Cloud Computing

Cloud Computing

2020, May 05    

クラウドコンピューティング(Cloud Computing)とは

サーバとインターネットの性能が急激に発展し、すべての演算作業をユーザが持つ端末内で処理する必要なく、インターネットを利用して第3の空間(サーバ、クラウド)で処理することができるようになった。インターネットを利用して必要なコンピューティングリソース(サーバ、ストレージ、アプリケーション、サービス)を、どこからでもアクセス・利用可能な形態をクラウドコンピューティングサービスという。

概念だけで説明すると難しいので、簡単に例を挙げてみよう。音声認識サービスはコンピューティング演算作業とデータ量が多く必要な人工知能サービスである。入力した声の値と比較しなければならない既存のデータ値も多く、ここに使うアルゴリズムも単純な作業ではない。比較データ値をすべて端末内で保存するには容量が不足し、アルゴリズム演算をすべて処理するにはハードウェア性能も足りない。また、周期的にサービスをアップデートするためには、各個人の端末別にデータ値を変えなければならないという難点がある。

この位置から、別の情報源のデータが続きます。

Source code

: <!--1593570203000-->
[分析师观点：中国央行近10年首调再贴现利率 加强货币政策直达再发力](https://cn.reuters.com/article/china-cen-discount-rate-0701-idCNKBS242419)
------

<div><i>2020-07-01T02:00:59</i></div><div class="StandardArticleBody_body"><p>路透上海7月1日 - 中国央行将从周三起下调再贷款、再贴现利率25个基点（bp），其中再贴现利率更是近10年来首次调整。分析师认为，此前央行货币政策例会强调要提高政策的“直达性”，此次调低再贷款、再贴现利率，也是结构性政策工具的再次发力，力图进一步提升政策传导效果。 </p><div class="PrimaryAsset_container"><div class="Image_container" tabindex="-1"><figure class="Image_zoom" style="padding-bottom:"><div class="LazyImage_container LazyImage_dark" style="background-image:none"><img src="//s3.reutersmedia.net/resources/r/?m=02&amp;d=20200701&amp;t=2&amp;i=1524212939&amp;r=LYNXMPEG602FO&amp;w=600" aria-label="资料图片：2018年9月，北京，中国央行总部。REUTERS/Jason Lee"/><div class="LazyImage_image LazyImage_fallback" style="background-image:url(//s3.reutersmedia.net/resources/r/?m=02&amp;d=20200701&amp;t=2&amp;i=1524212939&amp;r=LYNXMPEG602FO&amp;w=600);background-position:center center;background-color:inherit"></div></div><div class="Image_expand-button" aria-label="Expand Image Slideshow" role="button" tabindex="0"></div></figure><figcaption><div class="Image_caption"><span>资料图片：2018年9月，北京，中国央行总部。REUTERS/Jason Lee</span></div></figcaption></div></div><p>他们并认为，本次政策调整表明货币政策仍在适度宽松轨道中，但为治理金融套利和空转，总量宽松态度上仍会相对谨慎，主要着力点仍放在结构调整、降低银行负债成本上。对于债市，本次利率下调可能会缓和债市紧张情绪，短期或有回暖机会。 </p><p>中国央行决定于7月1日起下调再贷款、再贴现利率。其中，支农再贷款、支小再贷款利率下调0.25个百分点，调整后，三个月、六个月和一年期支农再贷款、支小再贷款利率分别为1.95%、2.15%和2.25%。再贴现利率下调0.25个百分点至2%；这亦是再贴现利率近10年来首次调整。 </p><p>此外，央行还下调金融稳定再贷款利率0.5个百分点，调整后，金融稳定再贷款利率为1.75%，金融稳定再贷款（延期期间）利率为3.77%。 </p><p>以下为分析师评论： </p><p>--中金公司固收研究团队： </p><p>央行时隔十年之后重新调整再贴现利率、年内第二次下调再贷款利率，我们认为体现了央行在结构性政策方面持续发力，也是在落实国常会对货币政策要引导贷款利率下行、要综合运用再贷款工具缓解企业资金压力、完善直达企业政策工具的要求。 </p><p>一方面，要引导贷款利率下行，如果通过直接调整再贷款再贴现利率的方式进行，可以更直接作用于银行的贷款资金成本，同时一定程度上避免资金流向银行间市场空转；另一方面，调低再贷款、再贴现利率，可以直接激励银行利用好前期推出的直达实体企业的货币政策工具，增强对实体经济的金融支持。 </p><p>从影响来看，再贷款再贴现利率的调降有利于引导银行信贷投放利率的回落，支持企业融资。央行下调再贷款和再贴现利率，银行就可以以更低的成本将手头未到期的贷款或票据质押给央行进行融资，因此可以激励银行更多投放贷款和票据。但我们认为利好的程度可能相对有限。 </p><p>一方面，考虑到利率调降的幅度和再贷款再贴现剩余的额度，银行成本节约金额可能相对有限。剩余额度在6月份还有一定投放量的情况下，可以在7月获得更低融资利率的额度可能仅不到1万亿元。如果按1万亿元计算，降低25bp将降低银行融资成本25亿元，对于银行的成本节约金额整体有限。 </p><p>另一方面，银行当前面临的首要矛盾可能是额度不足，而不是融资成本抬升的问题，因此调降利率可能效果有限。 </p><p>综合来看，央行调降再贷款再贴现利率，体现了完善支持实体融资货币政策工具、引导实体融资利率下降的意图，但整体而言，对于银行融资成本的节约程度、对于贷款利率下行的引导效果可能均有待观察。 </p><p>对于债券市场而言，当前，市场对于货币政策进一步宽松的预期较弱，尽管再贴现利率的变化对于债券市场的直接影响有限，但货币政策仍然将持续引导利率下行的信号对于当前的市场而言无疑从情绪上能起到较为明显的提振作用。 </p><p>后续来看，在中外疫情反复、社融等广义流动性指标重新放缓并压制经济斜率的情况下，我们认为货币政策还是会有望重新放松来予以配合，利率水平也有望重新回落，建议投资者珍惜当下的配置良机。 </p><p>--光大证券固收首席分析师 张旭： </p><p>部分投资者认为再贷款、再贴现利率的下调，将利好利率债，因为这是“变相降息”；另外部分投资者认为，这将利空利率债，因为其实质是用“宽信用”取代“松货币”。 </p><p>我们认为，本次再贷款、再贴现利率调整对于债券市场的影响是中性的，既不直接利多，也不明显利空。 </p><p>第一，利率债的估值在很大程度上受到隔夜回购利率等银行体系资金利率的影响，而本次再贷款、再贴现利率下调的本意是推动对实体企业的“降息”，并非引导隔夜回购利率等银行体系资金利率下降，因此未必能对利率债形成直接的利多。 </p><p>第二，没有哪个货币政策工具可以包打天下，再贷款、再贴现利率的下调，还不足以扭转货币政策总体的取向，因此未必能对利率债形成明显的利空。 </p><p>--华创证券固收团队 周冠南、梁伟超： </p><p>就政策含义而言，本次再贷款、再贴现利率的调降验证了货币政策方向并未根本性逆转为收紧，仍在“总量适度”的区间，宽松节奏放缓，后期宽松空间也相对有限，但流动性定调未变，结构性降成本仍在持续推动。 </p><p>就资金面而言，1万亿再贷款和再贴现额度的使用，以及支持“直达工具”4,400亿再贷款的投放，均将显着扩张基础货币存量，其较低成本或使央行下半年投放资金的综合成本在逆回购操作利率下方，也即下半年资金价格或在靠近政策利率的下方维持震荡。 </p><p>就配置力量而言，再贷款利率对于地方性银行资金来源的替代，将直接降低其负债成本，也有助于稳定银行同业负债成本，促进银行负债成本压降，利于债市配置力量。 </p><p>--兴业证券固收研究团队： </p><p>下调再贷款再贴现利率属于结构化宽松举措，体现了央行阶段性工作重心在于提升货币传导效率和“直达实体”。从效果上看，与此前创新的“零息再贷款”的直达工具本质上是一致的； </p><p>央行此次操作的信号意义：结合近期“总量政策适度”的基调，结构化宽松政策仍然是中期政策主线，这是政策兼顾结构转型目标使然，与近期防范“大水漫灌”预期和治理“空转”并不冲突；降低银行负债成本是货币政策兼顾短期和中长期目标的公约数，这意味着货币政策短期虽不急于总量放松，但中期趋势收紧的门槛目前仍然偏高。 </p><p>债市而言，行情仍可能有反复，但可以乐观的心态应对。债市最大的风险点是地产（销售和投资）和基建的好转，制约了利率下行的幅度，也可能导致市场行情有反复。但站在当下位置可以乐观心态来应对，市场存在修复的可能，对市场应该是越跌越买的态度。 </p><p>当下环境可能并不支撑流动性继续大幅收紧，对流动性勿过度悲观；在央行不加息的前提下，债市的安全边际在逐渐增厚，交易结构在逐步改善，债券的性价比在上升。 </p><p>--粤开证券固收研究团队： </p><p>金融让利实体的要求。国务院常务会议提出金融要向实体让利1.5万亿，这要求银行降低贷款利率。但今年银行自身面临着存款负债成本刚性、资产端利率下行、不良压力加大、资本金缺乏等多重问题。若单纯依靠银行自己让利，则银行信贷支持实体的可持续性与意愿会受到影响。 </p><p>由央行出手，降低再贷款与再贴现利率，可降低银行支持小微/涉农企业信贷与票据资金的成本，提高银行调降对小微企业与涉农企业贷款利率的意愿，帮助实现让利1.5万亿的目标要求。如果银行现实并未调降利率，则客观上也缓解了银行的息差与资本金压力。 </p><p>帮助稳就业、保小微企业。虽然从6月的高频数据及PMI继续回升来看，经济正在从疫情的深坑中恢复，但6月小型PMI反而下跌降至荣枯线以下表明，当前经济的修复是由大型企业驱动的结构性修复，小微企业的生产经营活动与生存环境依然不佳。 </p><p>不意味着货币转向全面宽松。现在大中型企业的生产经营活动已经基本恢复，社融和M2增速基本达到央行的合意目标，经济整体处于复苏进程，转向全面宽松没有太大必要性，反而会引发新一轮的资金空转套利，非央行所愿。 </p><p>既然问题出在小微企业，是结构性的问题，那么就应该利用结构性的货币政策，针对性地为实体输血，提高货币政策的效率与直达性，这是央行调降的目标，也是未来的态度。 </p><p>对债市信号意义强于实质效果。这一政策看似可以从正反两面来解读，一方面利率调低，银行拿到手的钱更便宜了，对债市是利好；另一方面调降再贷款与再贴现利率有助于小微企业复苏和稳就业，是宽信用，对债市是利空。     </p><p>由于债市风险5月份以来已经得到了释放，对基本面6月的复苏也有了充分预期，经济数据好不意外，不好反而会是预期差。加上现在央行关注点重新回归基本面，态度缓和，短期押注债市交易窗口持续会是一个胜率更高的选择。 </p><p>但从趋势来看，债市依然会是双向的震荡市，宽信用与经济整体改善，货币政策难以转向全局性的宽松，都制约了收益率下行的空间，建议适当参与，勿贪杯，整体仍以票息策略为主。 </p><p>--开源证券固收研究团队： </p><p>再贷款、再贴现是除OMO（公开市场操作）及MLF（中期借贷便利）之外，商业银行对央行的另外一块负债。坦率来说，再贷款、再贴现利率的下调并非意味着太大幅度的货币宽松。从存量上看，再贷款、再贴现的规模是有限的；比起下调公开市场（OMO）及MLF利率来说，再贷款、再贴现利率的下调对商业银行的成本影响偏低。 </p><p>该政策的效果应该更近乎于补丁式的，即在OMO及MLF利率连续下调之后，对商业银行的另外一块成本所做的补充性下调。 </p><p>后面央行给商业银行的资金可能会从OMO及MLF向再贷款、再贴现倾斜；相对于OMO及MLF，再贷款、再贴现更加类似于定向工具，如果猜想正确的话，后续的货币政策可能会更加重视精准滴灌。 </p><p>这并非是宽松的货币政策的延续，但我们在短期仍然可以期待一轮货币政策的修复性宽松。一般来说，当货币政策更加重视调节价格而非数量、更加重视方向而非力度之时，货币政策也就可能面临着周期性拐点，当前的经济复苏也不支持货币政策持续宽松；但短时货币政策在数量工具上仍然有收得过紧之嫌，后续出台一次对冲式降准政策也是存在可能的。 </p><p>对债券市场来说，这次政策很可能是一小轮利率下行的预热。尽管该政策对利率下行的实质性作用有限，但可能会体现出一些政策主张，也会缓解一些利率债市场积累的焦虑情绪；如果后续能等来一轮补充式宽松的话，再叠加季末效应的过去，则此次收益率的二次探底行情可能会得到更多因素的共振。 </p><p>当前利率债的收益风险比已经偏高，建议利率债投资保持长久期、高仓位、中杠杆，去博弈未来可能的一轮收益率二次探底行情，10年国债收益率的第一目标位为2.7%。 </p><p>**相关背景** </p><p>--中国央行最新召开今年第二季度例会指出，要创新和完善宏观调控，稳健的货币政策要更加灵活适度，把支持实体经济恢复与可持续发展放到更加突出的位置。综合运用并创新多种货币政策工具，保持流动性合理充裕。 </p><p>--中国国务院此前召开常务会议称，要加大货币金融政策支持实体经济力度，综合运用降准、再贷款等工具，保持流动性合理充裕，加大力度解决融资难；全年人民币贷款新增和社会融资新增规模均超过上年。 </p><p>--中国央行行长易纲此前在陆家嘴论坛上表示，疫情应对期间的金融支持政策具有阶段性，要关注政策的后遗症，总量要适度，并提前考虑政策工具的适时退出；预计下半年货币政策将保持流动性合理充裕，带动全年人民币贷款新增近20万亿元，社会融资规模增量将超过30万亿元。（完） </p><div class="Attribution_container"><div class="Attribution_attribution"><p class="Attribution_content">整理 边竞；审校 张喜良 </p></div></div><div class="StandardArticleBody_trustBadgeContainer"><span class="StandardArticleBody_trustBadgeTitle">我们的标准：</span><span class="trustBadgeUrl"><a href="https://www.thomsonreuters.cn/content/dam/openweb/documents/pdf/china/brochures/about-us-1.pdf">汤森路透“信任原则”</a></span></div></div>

むしろ、ユーザーが自分の声が保存されたファイルを第3の空間に伝え、そこで声を認識する必要な演算をすべて行った後、ユーザーに結果値を伝えるとしたら? 端末内では必要な演算の量が少なくなり、サーバ内では認識に必要なデータ値やアルゴリズムを独自に管理できるので簡便である。クラウド・コンピューティングはこのように高容量のデータ処理演算を第3の空間で行えるようする。

もちろん、クラウド・コンピューティングは、このようなモデルだけを持つわけではない。各使用目的によって大きく3つのモデルが存在する。

3つのクラウド・コンピューティング・モデル

3つのクラウド・コンピューティング・モデル(https://www.bmc.com/blogs/saas-vs-paas-vs-iaas-whats-the-difference-and-how-to-choose/)

3つのクラウド・コンピューティング・モデル

  1. サービスとしてのインフラストラクチャ(IaaS):最も基本的なクラウドモデルである。サーバのハードウェア全体をハイパーバイザ(Xen、VMware、KVM等)を用いて仮想化し、必要に応じて仮想マシンを生成して提供する形である。ここで作った仮想マシンはハードウェアを装着したコンピューターと見てもよく、ローカル環境で作った作業物をすぐに適用することができる。このようなサービスモデルは、ユーザーの立場から経済的に大変有用である上に、別途の装備を購入する必要がなく、仮想マシンのハードウェアを性能調整できるハイパーバイザのおかげで、自分の好きなだけコンピューティングパワーを流動的に調整することもできる。AWSが提供するEC2が最も代表的な例である。

  2. サービスとしてのプラットフォーム(PaaS):IaaSにおいては、OSまでを提供したとすれば、PaaSにおいては、これにプログラミング言語の実行環境、データベース、ウェブサーバのような機能を組み込み、ユーザが開発できる環境を提供する。アプリケーション開発者は特に問題なくソフトウェアソリューションをクラウドに取り込むことができる。代表的なものとしてグーグルAPPエンジン、Herokuがある。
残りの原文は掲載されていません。